◆ Exercise directions ◆
The answer must consist solely of the lines from the one containing "2. **Connect to" through the last line of the records below, repeated exactly, with all pictures omitted.

"""

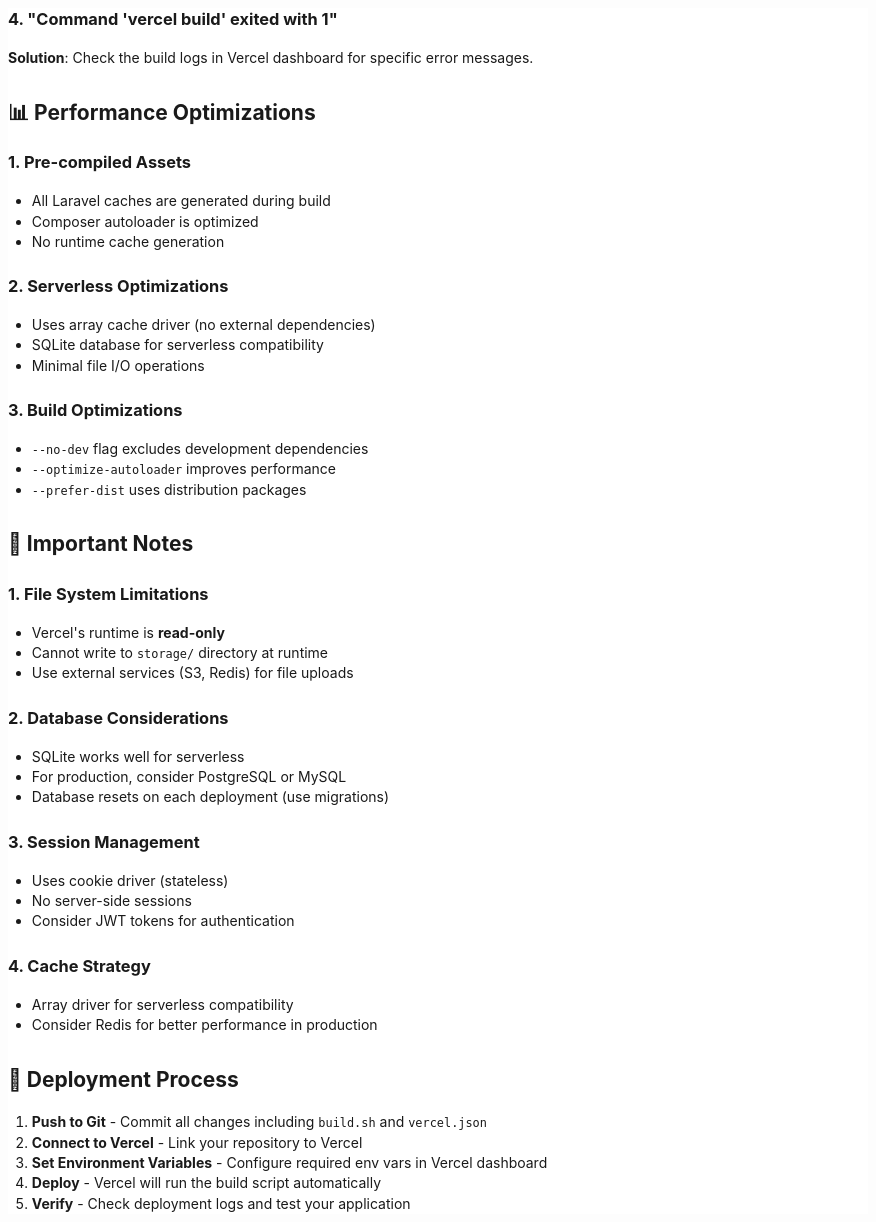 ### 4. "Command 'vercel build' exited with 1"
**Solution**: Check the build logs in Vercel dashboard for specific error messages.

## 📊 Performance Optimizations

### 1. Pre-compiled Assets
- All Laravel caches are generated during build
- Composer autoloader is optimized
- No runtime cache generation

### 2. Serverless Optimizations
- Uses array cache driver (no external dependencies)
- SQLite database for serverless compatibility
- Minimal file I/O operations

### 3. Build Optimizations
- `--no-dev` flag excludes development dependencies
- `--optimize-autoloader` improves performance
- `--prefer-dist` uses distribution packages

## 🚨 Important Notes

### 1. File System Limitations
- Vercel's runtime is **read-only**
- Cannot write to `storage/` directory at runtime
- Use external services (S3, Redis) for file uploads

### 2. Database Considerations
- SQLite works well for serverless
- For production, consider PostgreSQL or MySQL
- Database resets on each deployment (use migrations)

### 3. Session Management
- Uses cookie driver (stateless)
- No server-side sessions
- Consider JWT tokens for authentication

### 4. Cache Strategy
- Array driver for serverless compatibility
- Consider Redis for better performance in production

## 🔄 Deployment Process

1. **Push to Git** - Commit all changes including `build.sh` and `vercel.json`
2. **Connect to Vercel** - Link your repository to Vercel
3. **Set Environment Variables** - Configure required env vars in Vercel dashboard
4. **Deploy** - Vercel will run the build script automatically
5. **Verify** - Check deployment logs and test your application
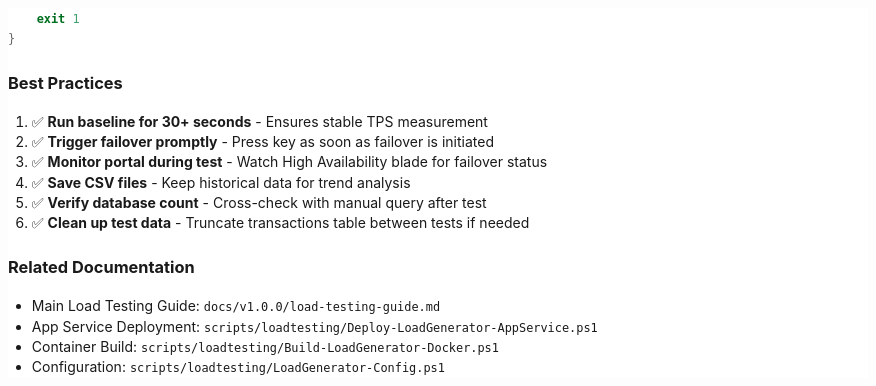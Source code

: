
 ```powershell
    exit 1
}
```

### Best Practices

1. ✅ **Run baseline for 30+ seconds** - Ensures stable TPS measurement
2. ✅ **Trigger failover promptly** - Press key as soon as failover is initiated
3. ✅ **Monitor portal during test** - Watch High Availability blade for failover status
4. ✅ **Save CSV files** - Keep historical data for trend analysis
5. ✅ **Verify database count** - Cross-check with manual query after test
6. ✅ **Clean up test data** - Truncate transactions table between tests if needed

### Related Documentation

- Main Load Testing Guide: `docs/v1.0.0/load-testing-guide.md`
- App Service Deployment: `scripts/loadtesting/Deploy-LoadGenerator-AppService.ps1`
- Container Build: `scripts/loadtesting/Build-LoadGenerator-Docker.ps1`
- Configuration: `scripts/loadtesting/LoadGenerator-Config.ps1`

"""

◆ Solution ◆
2. **Connect to Vercel** - Link your repository to Vercel
3. **Set Environment Variables** - Configure required env vars in Vercel dashboard
4. **Deploy** - Vercel will run the build script automatically
5. **Verify** - Check deployment logs and test your application
Source code

:
 ```powershell
    exit 1
}
```

### Best Practices

1. ✅ **Run baseline for 30+ seconds** - Ensures stable TPS measurement
2. ✅ **Trigger failover promptly** - Press key as soon as failover is initiated
3. ✅ **Monitor portal during test** - Watch High Availability blade for failover status
4. ✅ **Save CSV files** - Keep historical data for trend analysis
5. ✅ **Verify database count** - Cross-check with manual query after test
6. ✅ **Clean up test data** - Truncate transactions table between tests if needed

### Related Documentation

- Main Load Testing Guide: `docs/v1.0.0/load-testing-guide.md`
- App Service Deployment: `scripts/loadtesting/Deploy-LoadGenerator-AppService.ps1`
- Container Build: `scripts/loadtesting/Build-LoadGenerator-Docker.ps1`
- Configuration: `scripts/loadtesting/LoadGenerator-Config.ps1`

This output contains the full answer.